I could go on and on with more and more examples. I’ve been thinking about and working on putting myself first, lately. Or trying anyway… I’m finding that I say sorry a lot. If I can’t do something or handle something I immediately apologize. I’m constantly having to explain myself. I’ll be honest there are times where I’ve said that I had a headache… just so I didn’t have to explain my bad day to someone. Do you know how tiring it is to constantly have to explain why you do things the way you do? Do you know how hard it is to put yourself first? Do you know how terrible I feel when I have to cancel on someone? Do you know that there’s a good chance I take your response to me cancelling to heart? Please don’t see this as me being lazy. Please don’t think it’s an excuse because I have something else to do. It’s never an easy decision. I can promise that I have spent hours contemplating my decision and probably shed a tear or two. I’ve also probably changed my mind a hundred times. That process in itself is exhausting. 

So much goes into this process. Did I sleep well the night before? Do I know where I’m going? Do I know anyone else going? … the list goes on and on. 

Now, I’ve made my decision…I tell you that I’ve spent the morning crying and can’t bring myself to come. Your response is short. It breaks my heart. I apologize over and over again. Now, I feel the weight of my decision 10 times more. 
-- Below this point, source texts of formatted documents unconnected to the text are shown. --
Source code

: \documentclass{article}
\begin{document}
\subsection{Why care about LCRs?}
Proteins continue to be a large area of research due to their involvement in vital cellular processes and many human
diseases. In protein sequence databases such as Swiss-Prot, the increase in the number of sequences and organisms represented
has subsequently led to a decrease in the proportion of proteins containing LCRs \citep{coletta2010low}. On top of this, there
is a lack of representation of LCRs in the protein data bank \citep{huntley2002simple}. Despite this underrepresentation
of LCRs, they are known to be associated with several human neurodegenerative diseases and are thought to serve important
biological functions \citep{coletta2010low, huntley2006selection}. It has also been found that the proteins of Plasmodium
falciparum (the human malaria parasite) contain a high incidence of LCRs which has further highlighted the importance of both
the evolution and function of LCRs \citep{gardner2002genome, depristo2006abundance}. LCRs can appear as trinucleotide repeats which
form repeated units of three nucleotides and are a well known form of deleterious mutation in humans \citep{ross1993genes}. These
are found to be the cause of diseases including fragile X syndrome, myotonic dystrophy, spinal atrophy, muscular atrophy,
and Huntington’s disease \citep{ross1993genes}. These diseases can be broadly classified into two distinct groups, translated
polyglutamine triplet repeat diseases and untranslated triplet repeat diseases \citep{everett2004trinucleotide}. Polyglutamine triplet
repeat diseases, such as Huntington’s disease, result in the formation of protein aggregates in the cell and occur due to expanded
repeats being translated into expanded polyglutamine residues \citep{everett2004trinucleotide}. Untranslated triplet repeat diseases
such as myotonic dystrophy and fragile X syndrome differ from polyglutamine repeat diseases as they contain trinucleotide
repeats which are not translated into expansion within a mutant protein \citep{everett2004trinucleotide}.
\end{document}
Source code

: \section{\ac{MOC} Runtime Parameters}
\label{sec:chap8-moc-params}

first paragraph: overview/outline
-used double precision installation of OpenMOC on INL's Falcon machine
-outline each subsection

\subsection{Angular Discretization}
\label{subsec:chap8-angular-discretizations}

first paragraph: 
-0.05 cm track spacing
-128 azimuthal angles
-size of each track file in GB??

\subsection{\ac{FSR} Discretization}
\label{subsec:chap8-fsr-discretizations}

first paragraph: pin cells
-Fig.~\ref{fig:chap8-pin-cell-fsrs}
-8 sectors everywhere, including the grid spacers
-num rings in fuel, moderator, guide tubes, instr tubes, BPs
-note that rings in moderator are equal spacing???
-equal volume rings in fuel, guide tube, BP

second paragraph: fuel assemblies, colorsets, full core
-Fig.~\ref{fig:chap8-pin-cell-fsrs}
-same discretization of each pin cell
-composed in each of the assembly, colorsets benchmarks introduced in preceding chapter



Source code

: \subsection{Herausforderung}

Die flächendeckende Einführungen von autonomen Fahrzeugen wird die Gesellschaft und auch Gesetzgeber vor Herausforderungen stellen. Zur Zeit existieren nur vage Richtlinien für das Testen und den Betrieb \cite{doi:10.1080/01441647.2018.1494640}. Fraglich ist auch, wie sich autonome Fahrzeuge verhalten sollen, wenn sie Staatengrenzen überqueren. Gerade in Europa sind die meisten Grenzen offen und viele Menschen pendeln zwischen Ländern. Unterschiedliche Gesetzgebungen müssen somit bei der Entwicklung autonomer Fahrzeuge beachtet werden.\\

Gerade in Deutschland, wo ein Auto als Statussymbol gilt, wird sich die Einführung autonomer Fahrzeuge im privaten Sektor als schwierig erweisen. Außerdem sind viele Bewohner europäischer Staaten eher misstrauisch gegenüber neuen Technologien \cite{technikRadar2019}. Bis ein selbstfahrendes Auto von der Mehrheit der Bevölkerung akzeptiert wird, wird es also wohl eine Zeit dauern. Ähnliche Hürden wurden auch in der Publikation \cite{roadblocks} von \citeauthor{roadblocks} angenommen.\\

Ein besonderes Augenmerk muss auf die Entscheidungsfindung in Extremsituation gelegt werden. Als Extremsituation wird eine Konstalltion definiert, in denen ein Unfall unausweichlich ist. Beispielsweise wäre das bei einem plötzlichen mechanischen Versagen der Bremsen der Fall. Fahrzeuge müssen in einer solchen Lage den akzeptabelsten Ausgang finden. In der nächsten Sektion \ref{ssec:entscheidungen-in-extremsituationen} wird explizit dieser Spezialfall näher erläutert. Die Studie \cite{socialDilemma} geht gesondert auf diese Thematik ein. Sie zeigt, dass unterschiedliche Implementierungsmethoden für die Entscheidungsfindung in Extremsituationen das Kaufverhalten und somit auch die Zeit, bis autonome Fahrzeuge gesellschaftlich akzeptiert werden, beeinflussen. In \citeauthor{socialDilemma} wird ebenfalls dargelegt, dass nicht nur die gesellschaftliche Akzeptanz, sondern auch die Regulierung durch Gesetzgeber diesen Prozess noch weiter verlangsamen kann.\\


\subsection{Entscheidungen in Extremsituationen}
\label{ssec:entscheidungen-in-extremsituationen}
I wish we didn’t have to constantly explain our illness. I wish we didn’t have to feel like we have to apologize for something out of our control. I wish my “I’m having a bad day.” was enough. I wish people didn’t think I used my mental illnesses as an excuse to get out of something. No one wants to be the “flakey” friend who doesn’t always follow through on plans. No one wants to be THAT friend. No one wants to hide what is really going on because they are scared no one will believe them.
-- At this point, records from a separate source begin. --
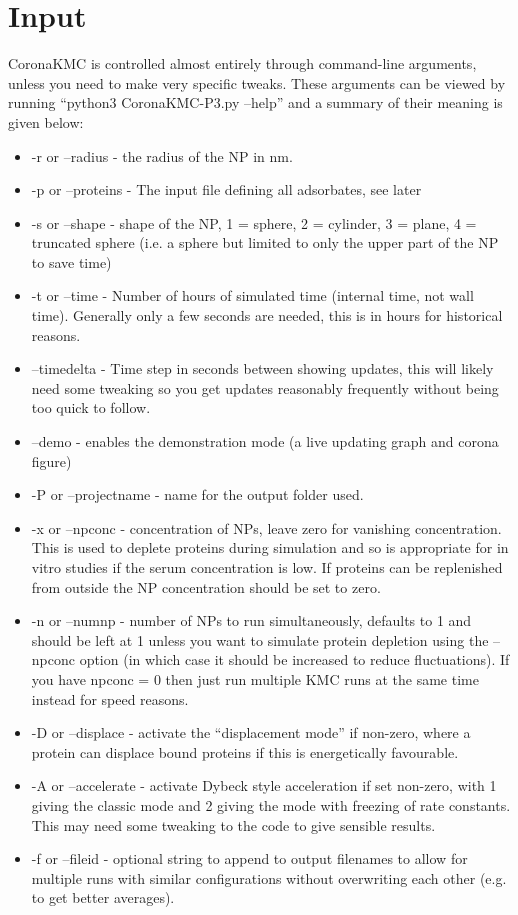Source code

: \documentclass[10pt,a4paper,onecolumn]{report}
\begin{document}
 \section{Input}
CoronaKMC is controlled almost entirely through command-line arguments, unless you need to make very specific tweaks. These arguments can be viewed by running ``python3 CoronaKMC-P3.py --help'' and a summary of their meaning is given below:
 \begin{itemize}
 \item -r or --radius - the radius of the NP in nm. 
 \item -p or --proteins - The input file defining all adsorbates, see later
\item -s or --shape - shape of the NP,   1 = sphere, 2 = cylinder, 3 = plane, 4 = truncated sphere (i.e. a sphere but limited to only the upper part of the NP to save time)
\item -t or --time - Number of hours of simulated time (internal time, not wall time). Generally only a few seconds are needed, this is in hours for historical reasons.
\item --timedelta - Time step in seconds between showing updates, this will likely need some tweaking so you get updates reasonably frequently without being too quick to follow.
\item --demo - enables the demonstration mode (a live updating graph and corona figure)
\item -P or --projectname - name for the output folder used. 
\item -x or --npconc - concentration of NPs, leave zero for vanishing concentration. This is used to deplete proteins during simulation and so is appropriate for in vitro studies if the serum concentration is low. If proteins can be replenished from outside the NP concentration should be set to zero.
\item  -n or --numnp - number of NPs to run simultaneously, defaults to 1 and should be left at 1 unless you want to simulate protein depletion using the --npconc option (in which case it should be increased to reduce fluctuations). If you have npconc = 0 then just run multiple KMC runs at the same time instead for speed reasons.
\item  -D or --displace - activate the ``displacement mode'' if non-zero, where a protein can displace bound proteins if this is energetically favourable. 
\item -A or --accelerate - activate Dybeck style acceleration if set non-zero, with 1 giving the classic mode and 2 giving the mode with freezing of rate constants. This may need some tweaking to the code to give sensible results. 
\item -f or --fileid - optional string to append to output filenames to allow for multiple runs with similar configurations without overwriting each other (e.g. to get better averages).
\end{itemize}
\end{document}
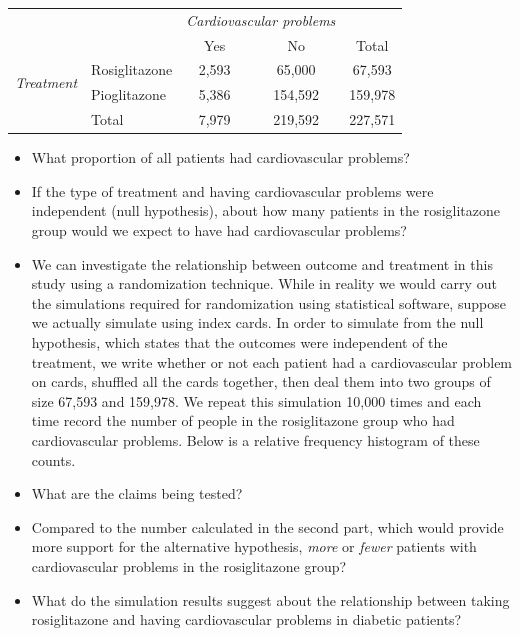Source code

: \begin{center}


\begin{tabular}{ll cc c} 


& & \multicolumn{2}{c}{\textit{Cardiovascular problems}} \\


\cline{3-4} 


& & Yes & No & Total \\


\cline{2-5}


\multirow{2}{*}{\textit{Treatment}} & Rosiglitazone & 2,593 & 65,000 & 67,593 \\


& Pioglitazone & 5,386 & 154,592 & 159,978\\


\cline{2-5}


&Total & 7,979 & 219,592 & 227,571


\end{tabular}


\end{center}


\begin{itemize}


\item What proportion of all patients had cardiovascular problems?


\item If the type of treatment and having cardiovascular problems were independent (null hypothesis), about how many patients in the rosiglitazone group would we expect to have had cardiovascular problems?


\item We can investigate the relationship between outcome and treatment in this study using a randomization technique. While in reality we would carry out the simulations required for randomization using statistical software, suppose we actually simulate using index cards. In order to simulate from the null hypothesis, which states that the outcomes were independent of the treatment, we write whether or not each patient had a cardiovascular problem on cards, shuffled all the cards together, then deal them into two groups of size 67,593 and 159,978. We repeat this simulation 10,000 times and each time record the number of people in the rosiglitazone group who had cardiovascular problems. Below is a relative frequency histogram of these counts.


\item What are the claims being tested?


\item Compared to the number calculated in the second part, which would provide more support for the alternative hypothesis, \textit{more} or \textit{fewer} patients with cardiovascular problems in the rosiglitazone group?


\item What do the simulation results suggest about the relationship between taking rosiglitazone and having cardiovascular problems in diabetic patients?


\end{itemize}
I’m pushing myself to stop saying sorry, when I really don’t need to. To stop apologizing for the things I cannot control. To stop worrying when someone doesn’t seem to want to understand. They’ll either get over it or they won’t. And guess what…that’s not your problem. My mom has always told me that I’m the only one who knows how much I can handle. No matter what anyone else tries to tell me. 


It’s okay to put yourself first. Scary as hell… but okay. 

Try it, you’ll be surprised how good it feels.